Cerca de 120 estações de rádio afegãs deixaram de emitir desde que os Talibãs voltaram ao poder em Agosto de 2021, segundo o Sindicato dos Jornalistas Independentes Afegãos (AIJA), o qual, segundo o mesmo Sindicato, cerca de 1.900 jornalistas foram despedidos como resultado.
A AIJA emitiu uma declaração por ocasião do Dia da Rádio detalhando que 117 das 345 estações que estavam activas antes da tomada do poder pelos Talibãs cessaram as suas emissões «devido a problemas financeiros».
Notou também que esta situação levou a que 1.900 jornalistas e trabalhadores dos media, incluindo 1.079 mulheres, perdessem os seus empregos, acrescentando que 223 estações estão agora activas no Afeganistão.
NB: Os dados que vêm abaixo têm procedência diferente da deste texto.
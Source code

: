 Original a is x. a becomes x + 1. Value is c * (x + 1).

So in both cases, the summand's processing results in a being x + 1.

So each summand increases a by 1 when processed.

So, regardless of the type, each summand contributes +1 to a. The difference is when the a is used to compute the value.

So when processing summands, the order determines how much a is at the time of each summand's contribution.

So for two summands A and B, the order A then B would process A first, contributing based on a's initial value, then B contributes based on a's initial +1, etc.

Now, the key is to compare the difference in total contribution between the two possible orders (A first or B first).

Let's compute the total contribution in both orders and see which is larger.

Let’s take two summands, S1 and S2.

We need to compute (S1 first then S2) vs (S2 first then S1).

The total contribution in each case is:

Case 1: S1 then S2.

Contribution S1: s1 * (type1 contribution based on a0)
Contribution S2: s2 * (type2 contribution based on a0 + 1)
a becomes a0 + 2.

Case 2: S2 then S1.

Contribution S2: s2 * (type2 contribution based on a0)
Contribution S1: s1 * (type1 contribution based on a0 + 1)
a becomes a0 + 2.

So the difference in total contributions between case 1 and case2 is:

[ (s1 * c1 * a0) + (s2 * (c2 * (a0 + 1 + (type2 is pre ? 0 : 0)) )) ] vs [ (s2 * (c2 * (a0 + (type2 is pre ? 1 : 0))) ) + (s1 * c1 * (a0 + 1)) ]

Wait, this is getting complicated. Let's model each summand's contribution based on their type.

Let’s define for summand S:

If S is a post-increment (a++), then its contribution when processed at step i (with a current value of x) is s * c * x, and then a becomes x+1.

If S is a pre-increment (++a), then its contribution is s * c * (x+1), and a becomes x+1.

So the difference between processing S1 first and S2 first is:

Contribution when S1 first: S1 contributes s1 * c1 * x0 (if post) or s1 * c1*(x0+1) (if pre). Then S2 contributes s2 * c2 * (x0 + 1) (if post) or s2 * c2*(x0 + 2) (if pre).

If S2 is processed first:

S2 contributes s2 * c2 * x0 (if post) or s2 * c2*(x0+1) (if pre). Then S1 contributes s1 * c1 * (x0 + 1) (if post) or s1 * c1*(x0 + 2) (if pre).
A organização Nai, que apoia os meios de comunicação independentes no país da Ásia Central, assinalou que cerca de metade das estações cessaram as suas operações, conforme noticiado pela agência noticiosa afegã Jaama Press.
Nai disse que nas últimas duas décadas, foram abertas cerca de 307 estações no Afeganistão, 48 por cento das quais cessaram as operações desde o restabelecimento do Emirado Islâmico do Afeganistão em Agosto de 2021.
Os Talibãs, que anunciaram a restauração do Emirado Islâmico quase 20 anos após terem sido expulsos do poder por uma intervenção militar liderada pelos EUA após os ataques de 11 de Setembro de 2001, implementaram uma bateria de restrições que reduzem o espaço para a sociedade civil e as liberdades da população.
O grupo instalou um governo marcado pela falta de mulheres e de representantes de outros grupos políticos, e enfrentou críticas sobre o encerramento de escolas e a exclusão de estudantes do sexo feminino das mesmas, no meio de uma série de medidas anti-mulheres que afastam as mulheres dos seus empregos e governam aspectos da sua vida quotidiana.